PROBLEM.
Scan the listing below for the string "PornInfo" and copy each line where it turns up.

[[ RECORDS TO USE open ]]

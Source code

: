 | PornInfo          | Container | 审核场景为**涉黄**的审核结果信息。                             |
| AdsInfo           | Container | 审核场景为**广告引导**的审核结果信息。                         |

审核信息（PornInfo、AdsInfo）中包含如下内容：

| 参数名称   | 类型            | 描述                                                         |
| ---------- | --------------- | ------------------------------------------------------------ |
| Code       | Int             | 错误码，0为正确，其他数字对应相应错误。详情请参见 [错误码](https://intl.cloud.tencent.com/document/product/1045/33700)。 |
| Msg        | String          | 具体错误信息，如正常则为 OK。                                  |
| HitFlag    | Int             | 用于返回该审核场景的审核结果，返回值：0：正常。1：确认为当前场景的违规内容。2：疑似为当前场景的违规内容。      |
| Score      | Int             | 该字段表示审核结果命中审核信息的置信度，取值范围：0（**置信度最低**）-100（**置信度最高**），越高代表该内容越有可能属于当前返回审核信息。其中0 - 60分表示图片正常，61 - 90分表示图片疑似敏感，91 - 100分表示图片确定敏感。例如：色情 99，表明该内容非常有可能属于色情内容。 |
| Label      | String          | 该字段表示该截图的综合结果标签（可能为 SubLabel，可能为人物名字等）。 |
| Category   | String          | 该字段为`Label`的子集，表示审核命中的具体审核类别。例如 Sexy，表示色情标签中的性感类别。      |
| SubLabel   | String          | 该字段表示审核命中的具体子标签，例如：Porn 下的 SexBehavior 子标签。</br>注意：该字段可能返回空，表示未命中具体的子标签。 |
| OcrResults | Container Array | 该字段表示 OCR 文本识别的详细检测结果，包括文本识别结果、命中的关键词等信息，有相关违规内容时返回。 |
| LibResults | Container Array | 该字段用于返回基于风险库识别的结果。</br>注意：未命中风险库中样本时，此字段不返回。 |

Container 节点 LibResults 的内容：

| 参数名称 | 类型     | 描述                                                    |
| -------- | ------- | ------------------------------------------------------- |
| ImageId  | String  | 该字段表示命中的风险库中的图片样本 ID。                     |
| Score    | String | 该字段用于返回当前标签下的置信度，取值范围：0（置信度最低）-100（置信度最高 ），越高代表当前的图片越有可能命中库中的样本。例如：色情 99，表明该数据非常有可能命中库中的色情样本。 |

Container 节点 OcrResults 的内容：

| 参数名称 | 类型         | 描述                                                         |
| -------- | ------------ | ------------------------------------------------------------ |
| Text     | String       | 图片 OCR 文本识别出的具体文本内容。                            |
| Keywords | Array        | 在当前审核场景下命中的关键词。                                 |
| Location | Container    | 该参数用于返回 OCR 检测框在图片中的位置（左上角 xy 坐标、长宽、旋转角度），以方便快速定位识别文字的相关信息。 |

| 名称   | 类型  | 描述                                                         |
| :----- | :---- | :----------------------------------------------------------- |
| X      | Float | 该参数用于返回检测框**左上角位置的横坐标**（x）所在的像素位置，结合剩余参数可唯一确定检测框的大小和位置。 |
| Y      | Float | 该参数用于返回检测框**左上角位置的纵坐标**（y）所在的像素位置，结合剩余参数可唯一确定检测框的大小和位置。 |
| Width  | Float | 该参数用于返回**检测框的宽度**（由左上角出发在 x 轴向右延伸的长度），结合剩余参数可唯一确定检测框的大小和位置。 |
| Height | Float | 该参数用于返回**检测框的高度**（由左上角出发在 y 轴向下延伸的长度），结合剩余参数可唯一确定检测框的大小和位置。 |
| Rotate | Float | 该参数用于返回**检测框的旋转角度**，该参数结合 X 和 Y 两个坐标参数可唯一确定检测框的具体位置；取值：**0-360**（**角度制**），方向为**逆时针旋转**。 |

[[ RECORDS TO USE closed ]]

RESPONSE TO THIS TASK.
: | PornInfo          | Container | 审核场景为**涉黄**的审核结果信息。                             |
审核信息（PornInfo、AdsInfo）中包含如下内容：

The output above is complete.